Instructions to follow:
Your whole answer should be the number of lines in the material below that include the word "github".

Study material:
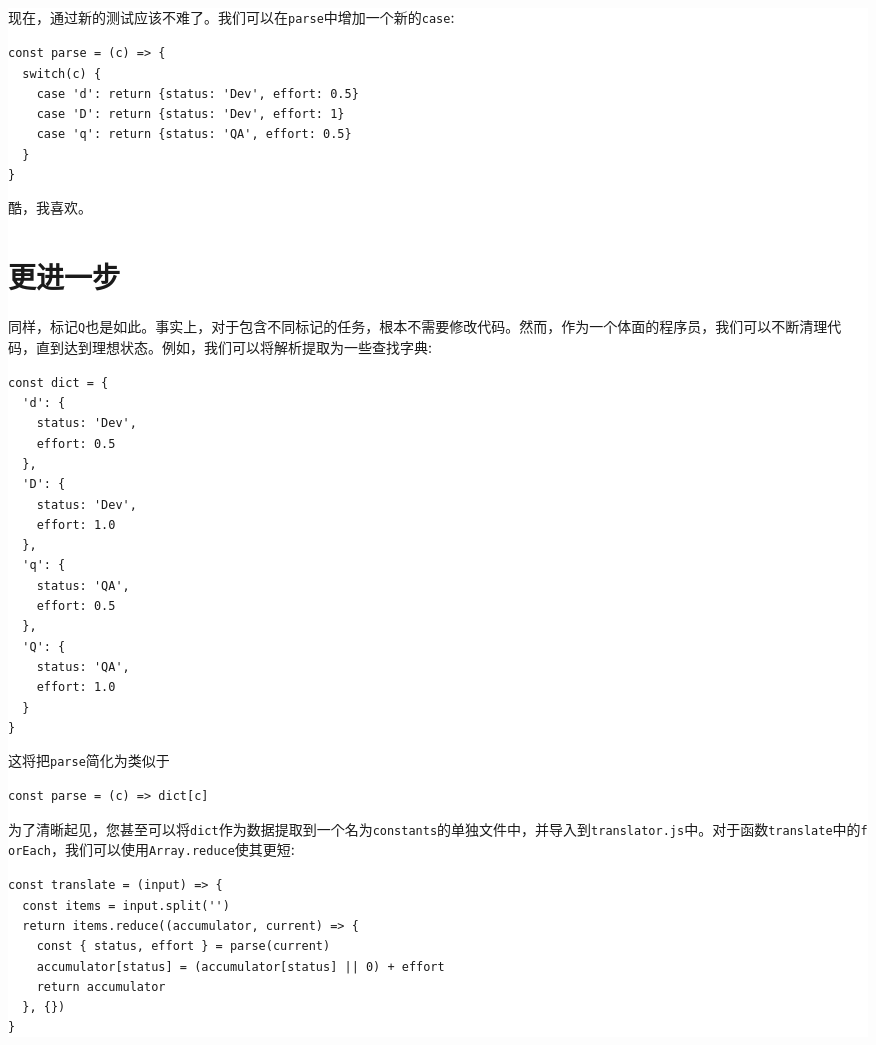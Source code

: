 现在，通过新的测试应该不难了。我们可以在`parse`中增加一个新的`case`:

```
const parse = (c) => {
  switch(c) {
    case 'd': return {status: 'Dev', effort: 0.5}
    case 'D': return {status: 'Dev', effort: 1}
    case 'q': return {status: 'QA', effort: 0.5}
  }
}
```

酷，我喜欢。

# 更进一步

同样，标记`Q`也是如此。事实上，对于包含不同标记的任务，根本不需要修改代码。然而，作为一个体面的程序员，我们可以不断清理代码，直到达到理想状态。例如，我们可以将解析提取为一些查找字典:

```
const dict = {
  'd': {
    status: 'Dev',
    effort: 0.5
  },
  'D': {
    status: 'Dev',
    effort: 1.0
  },
  'q': {
    status: 'QA',
    effort: 0.5
  },
  'Q': {
    status: 'QA',
    effort: 1.0
  }
}
```

这将把`parse`简化为类似于

```
const parse = (c) => dict[c]
```

为了清晰起见，您甚至可以将`dict`作为数据提取到一个名为`constants`的单独文件中，并导入到`translator.js`中。对于函数`translate`中的`forEach`，我们可以使用`Array.reduce`使其更短:

```
const translate = (input) => {
  const items = input.split('')
  return items.reduce((accumulator, current) => {
    const { status, effort } = parse(current)
    accumulator[status] = (accumulator[status] || 0) + effort
    return accumulator
  }, {})
}
```

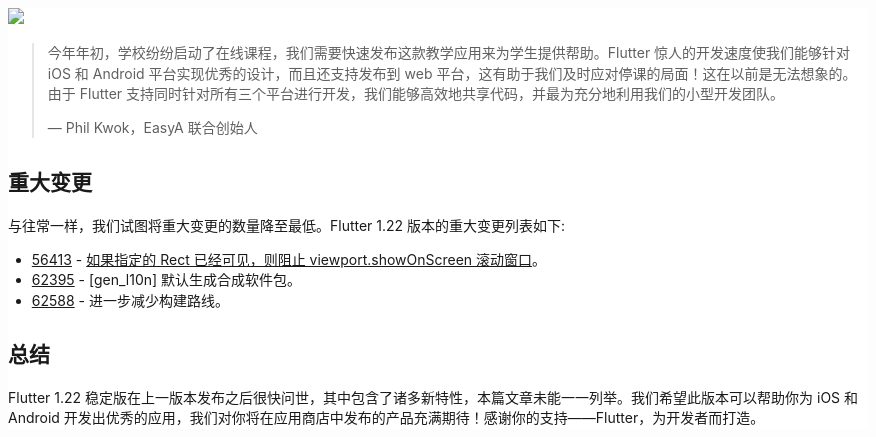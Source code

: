 ![]({{site.flutter-files-cn}}/posts/images/2021/05/IvM3sF.png)

> 今年年初，学校纷纷启动了在线课程，我们需要快速发布这款教学应用来为学生提供帮助。Flutter 惊人的开发速度使我们能够针对 iOS 和 Android 平台实现优秀的设计，而且还支持发布到 web 平台，这有助于我们及时应对停课的局面！这在以前是无法想象的。由于 Flutter 支持同时针对所有三个平台进行开发，我们能够高效地共享代码，并最为充分地利用我们的小型开发团队。
>
>
>
>
>
> — Phil Kwok，EasyA 联合创始人

## **重大变更**

与往常一样，我们试图将重大变更的数量降至最低。Flutter 1.22 版本的重大变更列表如下:

* [56413](https://github.com/flutter/flutter/pull/56413) - [如果指定的 Rect 已经可见，则阻止 viewport.showOnScreen 滚动窗口](https://docs.google.com/document/d/1BZhxy176uUnqOCnXdnHM1XetS9mw9WIyUAOE-dgVdUM/edit?usp=sharing)。
* [62395](https://github.com/flutter/flutter/pull/62395) - [gen_l10n] 默认生成合成软件包。
* [62588](https://github.com/flutter/flutter/pull/62588) - 进一步减少构建路线。

## **总结**

Flutter 1.22 稳定版在上一版本发布之后很快问世，其中包含了诸多新特性，本篇文章未能一一列举。我们希望此版本可以帮助你为 iOS 和 Android 开发出优秀的应用，我们对你将在应用商店中发布的产品充满期待！感谢你的支持——Flutter，为开发者而打造。
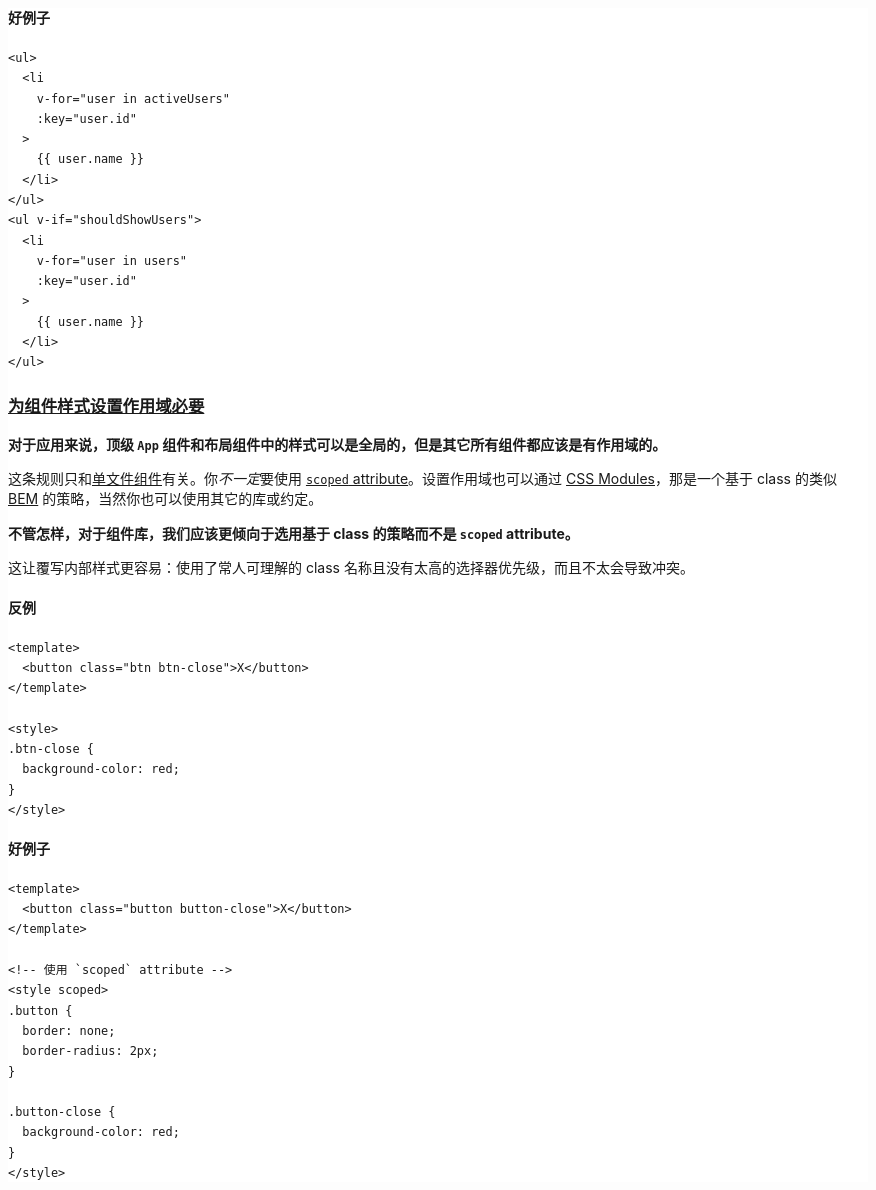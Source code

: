 #### 好例子

```vue
<ul>
  <li
    v-for="user in activeUsers"
    :key="user.id"
  >
    {{ user.name }}
  </li>
</ul>
<ul v-if="shouldShowUsers">
  <li
    v-for="user in users"
    :key="user.id"
  >
    {{ user.name }}
  </li>
</ul>
```

### [为组件样式设置作用域必要](https://v2.cn.vuejs.org/v2/style-guide/index.html#为组件样式设置作用域必要)

**对于应用来说，顶级 `App` 组件和布局组件中的样式可以是全局的，但是其它所有组件都应该是有作用域的。**

这条规则只和[单文件组件](https://v2.cn.vuejs.org/v2/guide/single-file-components.html)有关。你*不一定*要使用 [`scoped` attribute](https://vue-loader.vuejs.org/zh-cn/features/scoped-css.html)。设置作用域也可以通过 [CSS Modules](https://vue-loader.vuejs.org/zh-cn/features/css-modules.html)，那是一个基于 class 的类似 [BEM](http://getbem.com/) 的策略，当然你也可以使用其它的库或约定。

**不管怎样，对于组件库，我们应该更倾向于选用基于 class 的策略而不是 `scoped` attribute。**

这让覆写内部样式更容易：使用了常人可理解的 class 名称且没有太高的选择器优先级，而且不太会导致冲突。

#### 反例

```vue
<template>
  <button class="btn btn-close">X</button>
</template>

<style>
.btn-close {
  background-color: red;
}
</style>
```

#### 好例子

```vue
<template>
  <button class="button button-close">X</button>
</template>

<!-- 使用 `scoped` attribute -->
<style scoped>
.button {
  border: none;
  border-radius: 2px;
}

.button-close {
  background-color: red;
}
</style>
```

Output for this exercise:
3